Une p’tite claque

Ils sont partis en stage alors on s’est dit au revoir mardi. Dernier cours, j’ai échangé une petite série de bouquins à leur prêter contre leurs carnets autobiographiques à lire.
Pas sûre d’un échange équivalent.

Parce que moi, au soir, j’ai passé deux heures à les lire sans pouvoir décrocher mon regard de leurs mots.
Un petite claque.

Ils ont répondu à mon questionnaire de Proust un peu revisité.
Ils ont dit leur défaut, leur qualité. Justesse des mots.

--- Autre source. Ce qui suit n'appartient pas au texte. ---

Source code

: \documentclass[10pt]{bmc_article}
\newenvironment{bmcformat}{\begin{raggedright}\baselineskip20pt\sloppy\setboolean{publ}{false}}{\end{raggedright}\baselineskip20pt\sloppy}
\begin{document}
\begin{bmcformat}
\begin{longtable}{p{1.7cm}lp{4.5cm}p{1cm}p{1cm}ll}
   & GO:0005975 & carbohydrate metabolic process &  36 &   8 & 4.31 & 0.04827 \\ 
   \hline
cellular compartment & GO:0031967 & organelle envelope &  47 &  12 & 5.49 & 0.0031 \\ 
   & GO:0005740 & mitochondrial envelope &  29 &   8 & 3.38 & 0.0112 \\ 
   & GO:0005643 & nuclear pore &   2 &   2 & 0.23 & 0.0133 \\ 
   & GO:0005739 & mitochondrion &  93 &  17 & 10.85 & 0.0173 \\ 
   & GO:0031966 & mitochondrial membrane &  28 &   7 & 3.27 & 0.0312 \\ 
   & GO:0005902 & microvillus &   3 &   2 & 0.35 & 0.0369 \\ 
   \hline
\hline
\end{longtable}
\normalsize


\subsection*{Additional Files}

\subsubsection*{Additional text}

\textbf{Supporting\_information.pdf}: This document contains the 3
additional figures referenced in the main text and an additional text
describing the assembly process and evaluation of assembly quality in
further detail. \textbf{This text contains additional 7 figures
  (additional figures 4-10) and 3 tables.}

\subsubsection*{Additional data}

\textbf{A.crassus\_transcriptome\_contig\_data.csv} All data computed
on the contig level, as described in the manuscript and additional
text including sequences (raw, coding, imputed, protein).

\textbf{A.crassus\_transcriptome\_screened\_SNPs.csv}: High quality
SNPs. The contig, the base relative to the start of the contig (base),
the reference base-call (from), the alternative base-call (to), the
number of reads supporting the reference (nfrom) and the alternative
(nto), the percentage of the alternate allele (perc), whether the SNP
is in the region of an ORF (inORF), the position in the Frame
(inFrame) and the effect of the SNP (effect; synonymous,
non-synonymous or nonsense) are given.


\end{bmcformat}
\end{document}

Ils ont dit leurs couleurs, leur animal, leurs héros de fiction préférés.  Tendresse.
Ils ont écrit leur état d’esprit, celui du moment. Avec humour, souvent.

 

Ils ont collé des photos. Jolies.
Ils ont dit leurs dégoûts aussi. Pour les insultes, les injustices, les manques de confiance qu’on avait en eux.
Et le don de la nature qu’ils voudraient avoir. Voler au secours, soulager, guérir.
Arrêter les catastrophes.

Et leurs héros de la vie réelle. Des stars parfois. Leurs parents souvent. 
Et sa p’tite soeur, pour Lui qui n’a plus qu’elle.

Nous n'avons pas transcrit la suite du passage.